Kinda of different than some countries that wipe off the the product of anothers label and then claim the high quality beef as its own.




Oldtimer":18kbipc4 said:
"We are also very concerned to learn that both Nicaragua and Costa Rica are presently shipping large numbers of feeder cattle to Mexico duty-free," McDonald pointed out. "These cattle then enter the U.S. duty-free under the North American Free Trade Agreement (NAFTA). This trans-shipment of cattle is disturbing. The practice will accelerate if CAFTA-DR is ratified.



"In one instance, a group of Costa Rican ranchers were in the process of shipping 10,000 head of Costa Rican cattle to Mexico," McDonald explained. "This is a concern since the Nicaraguan herd numbers 3.4 million head, and this number will increase substantially if CAFTA is ratified."#


More fearmongering



Oldtimer":18kbipc4 said:
Thornsberry inspected a local Costa Rican slaughter facility after admittance into a U.S. Department of Agriculture (USDA) slaughter plant was refused, although a previous appointment had been made and approved. The inspected plant slaughters 300 head of cattle and 400 hogs daily.
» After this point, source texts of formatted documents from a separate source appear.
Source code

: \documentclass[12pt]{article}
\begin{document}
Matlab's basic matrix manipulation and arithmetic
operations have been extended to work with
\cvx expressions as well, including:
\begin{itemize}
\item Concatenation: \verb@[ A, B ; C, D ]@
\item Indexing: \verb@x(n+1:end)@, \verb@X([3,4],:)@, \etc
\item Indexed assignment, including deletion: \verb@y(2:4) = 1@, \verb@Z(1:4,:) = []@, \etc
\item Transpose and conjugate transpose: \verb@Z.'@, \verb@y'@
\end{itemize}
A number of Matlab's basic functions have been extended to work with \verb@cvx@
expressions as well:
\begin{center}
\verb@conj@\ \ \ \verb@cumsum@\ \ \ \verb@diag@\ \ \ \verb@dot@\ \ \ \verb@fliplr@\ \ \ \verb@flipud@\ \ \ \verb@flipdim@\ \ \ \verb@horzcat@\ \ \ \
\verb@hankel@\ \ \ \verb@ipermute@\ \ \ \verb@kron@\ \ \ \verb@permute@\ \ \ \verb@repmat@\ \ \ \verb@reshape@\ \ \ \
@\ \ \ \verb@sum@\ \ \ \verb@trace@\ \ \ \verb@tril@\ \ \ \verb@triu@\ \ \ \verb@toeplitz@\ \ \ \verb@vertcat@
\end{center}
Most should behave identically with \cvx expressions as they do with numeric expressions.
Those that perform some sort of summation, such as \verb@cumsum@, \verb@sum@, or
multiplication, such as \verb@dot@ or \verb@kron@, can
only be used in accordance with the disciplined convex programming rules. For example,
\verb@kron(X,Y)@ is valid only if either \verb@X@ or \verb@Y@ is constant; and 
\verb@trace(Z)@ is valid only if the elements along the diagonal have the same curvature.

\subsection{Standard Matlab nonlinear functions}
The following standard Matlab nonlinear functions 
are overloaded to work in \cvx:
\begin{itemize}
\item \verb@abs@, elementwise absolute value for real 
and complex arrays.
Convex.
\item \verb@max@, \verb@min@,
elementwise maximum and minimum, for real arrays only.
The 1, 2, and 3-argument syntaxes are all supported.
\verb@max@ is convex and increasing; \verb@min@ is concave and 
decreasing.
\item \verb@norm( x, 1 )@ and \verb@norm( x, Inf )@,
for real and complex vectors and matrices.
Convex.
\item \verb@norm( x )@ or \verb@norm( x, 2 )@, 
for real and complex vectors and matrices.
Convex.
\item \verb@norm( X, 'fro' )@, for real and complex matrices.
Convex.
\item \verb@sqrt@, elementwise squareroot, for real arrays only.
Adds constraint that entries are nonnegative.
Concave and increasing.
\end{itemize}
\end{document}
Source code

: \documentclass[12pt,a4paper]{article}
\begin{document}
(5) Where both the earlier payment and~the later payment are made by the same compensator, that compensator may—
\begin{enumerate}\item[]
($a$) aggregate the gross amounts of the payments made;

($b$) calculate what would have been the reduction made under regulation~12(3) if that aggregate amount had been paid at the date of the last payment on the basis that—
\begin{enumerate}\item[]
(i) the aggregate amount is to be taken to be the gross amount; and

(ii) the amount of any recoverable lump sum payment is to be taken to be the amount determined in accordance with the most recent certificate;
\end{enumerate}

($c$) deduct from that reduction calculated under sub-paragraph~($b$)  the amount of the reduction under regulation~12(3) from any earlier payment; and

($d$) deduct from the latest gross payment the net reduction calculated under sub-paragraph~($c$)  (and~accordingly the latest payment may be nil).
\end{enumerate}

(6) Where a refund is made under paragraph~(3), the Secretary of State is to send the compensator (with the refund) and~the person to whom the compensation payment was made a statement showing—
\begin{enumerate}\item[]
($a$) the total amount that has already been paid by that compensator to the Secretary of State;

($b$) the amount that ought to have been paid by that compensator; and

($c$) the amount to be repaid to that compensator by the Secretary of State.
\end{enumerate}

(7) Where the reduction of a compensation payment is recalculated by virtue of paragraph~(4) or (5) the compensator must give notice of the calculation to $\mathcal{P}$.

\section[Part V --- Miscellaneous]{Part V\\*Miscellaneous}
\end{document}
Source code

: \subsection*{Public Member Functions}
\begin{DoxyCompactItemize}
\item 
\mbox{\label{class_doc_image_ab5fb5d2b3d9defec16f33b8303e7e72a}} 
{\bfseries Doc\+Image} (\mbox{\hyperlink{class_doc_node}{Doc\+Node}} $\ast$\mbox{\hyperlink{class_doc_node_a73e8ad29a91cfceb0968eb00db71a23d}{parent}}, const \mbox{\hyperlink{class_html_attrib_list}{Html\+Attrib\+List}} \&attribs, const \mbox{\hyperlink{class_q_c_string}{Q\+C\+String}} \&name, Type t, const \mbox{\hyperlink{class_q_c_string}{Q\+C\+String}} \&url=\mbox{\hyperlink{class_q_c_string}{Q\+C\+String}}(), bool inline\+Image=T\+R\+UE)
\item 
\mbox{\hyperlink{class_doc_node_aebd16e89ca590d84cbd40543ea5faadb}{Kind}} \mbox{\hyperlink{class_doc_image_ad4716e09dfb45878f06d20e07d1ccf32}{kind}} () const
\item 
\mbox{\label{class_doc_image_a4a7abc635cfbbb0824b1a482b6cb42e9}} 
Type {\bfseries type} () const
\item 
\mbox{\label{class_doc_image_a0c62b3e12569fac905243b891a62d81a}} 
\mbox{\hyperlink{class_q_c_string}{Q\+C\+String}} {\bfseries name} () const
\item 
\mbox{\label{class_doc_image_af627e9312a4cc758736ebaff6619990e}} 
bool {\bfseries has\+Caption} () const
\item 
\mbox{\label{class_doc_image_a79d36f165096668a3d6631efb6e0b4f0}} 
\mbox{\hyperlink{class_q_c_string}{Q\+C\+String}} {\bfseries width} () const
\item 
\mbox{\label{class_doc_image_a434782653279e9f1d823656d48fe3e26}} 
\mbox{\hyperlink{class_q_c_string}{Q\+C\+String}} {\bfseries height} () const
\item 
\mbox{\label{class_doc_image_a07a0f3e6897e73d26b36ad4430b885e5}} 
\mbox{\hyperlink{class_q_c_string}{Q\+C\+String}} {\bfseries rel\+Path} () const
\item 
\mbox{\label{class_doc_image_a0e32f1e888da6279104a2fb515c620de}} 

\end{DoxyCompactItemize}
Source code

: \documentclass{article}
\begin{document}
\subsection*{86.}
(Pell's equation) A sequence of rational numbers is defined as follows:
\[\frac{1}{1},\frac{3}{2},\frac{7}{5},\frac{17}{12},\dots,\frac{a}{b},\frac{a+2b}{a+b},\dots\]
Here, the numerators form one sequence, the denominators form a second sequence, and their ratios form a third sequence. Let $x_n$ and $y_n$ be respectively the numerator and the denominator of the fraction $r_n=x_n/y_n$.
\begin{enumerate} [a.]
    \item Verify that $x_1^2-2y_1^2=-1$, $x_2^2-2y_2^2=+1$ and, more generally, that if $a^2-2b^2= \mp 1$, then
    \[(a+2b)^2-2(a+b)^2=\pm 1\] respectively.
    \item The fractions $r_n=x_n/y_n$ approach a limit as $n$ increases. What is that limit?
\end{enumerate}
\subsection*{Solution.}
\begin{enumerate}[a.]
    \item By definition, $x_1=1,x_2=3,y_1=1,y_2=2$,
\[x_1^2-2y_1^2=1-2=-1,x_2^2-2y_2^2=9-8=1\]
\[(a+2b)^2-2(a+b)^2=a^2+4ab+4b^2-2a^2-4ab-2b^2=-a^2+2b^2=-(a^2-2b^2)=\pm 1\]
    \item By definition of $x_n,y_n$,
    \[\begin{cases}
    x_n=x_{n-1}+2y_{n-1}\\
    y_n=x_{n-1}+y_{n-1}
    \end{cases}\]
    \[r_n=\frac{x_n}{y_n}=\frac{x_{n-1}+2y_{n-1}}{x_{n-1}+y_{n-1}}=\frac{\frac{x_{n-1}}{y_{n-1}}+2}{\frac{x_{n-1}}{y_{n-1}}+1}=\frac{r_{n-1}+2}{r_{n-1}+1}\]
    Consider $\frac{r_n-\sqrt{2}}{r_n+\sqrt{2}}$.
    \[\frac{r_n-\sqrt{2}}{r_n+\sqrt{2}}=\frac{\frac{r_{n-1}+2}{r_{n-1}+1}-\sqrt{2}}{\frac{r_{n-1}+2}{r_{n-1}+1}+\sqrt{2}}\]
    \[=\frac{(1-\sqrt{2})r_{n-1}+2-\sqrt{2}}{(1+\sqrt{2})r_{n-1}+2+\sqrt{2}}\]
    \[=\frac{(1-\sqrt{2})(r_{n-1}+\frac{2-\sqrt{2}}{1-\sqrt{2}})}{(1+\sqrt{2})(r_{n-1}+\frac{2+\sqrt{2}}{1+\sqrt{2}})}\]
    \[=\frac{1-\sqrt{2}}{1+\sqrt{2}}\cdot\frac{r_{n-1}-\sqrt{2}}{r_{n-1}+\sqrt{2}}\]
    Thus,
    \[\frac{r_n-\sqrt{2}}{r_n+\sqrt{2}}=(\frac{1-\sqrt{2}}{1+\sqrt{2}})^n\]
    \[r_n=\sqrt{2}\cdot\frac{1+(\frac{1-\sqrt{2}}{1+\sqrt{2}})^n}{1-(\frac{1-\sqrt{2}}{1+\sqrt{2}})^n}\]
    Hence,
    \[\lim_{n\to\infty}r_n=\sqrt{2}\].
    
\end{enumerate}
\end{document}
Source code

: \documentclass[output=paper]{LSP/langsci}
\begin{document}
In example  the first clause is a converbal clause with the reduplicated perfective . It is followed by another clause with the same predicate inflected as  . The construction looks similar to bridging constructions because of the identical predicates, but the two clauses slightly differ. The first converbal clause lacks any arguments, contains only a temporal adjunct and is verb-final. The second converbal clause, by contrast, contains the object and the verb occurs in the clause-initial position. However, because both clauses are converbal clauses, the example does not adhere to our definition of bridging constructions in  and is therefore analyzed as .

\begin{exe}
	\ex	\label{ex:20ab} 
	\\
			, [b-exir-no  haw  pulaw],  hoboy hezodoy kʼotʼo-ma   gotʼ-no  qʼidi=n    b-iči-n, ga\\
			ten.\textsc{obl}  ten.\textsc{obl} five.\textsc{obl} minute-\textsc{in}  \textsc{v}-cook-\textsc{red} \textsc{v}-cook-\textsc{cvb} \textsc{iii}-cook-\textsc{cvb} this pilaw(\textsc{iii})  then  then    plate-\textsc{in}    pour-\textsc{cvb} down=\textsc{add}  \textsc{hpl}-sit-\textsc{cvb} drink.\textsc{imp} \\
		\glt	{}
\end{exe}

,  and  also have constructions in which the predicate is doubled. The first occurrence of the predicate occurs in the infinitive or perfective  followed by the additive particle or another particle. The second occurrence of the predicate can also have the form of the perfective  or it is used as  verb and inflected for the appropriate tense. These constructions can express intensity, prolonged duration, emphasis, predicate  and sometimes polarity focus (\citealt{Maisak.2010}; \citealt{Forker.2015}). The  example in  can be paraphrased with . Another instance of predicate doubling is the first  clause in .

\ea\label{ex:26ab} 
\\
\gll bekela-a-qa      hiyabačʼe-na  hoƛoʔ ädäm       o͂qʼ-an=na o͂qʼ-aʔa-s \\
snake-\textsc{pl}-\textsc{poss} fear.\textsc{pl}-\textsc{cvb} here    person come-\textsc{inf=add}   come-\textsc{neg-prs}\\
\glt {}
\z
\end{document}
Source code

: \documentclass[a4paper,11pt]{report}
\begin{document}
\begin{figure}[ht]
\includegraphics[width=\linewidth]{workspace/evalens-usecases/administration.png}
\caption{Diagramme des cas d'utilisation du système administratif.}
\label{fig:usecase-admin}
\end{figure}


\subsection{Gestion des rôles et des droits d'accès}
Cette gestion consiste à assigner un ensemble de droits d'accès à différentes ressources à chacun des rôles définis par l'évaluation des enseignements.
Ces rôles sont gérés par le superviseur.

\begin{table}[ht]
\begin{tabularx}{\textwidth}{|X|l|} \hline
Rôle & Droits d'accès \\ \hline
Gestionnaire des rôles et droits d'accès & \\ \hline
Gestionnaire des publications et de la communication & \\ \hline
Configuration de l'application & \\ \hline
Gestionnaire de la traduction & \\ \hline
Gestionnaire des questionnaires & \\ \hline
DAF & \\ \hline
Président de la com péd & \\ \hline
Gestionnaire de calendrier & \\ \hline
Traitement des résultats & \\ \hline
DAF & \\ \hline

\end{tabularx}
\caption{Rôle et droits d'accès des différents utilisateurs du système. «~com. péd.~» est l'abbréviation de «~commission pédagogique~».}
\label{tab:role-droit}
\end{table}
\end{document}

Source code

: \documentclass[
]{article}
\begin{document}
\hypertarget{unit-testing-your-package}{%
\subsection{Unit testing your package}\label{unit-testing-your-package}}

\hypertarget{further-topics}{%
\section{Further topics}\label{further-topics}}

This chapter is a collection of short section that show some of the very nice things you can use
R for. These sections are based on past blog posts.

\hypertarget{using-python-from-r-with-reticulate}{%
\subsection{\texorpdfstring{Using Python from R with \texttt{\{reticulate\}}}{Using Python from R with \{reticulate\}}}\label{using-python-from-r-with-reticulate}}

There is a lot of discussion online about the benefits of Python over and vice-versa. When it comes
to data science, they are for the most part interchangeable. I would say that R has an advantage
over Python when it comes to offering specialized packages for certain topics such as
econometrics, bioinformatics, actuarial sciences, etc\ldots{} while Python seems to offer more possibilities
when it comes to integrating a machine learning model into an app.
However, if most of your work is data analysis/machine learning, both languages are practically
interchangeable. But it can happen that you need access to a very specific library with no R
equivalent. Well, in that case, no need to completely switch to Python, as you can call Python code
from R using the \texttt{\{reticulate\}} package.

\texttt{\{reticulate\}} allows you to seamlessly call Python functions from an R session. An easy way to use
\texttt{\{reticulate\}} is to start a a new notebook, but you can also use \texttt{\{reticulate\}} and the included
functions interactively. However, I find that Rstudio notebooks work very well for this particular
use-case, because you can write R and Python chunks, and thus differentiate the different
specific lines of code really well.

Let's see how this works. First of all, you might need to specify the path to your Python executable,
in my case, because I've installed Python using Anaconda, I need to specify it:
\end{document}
"The plant was well staffed since labor costs are a fraction of those in the U.S.," commented Thornsberry. "The plant management indicated their desire to become a USDA-approved plant to export to the U.S.



"The plant was sub-standard with open doors into all areas of the facility, and both species were being processed in the same areas," he continued. "Poor quality refrigeration was very apparent, with cooler temperatures in the mid-60 degree area, rather than the 40-degree temperatures required in U.S. plants."#

This hardly a fair complaint, as it was not a U.S.D.A approved plant .Obviously to meet U.S.D.A standards It would have to do a lot of improvment.And as the task force did not see inside of a U.S.D.A approval plant.R-calf has no idea as to what occurs in one in this country..



Oldtimer":18kbipc4 said:
Early information gathered in Nicaragua suggests that expansion of the national cattle herd is not only likely, but is well underway. #

even more fearmongering







Oldtimer":18kbipc4 said:
"Superior genetics have been imported into Central America from the U.S., most notably from the Hudgins Ranch and the V 8 Ranch in Texas," said Gill. "Through the use of artificial insemination techniques, Costa Rican ranchers have been able to improve their breeding stock to the point that their genetics are widely sought after throughout the Central American region.


During a meeting with U.S. Embassy officials, the task force learned that in 1991, China and Taiwan financed a program to increase cattle production in Nicaragua. Further, U.S. dollars are presently flowing to Nicaragua to add value to Nicaraguan cattle and to promote Nicaraguan organic cattle production.



# # #

Interesting to see the Taiwan ,American money involved in this country.Obviously the American packers are expanding southward as well as to the north.

Guess where your beef sales to Taiwan are going.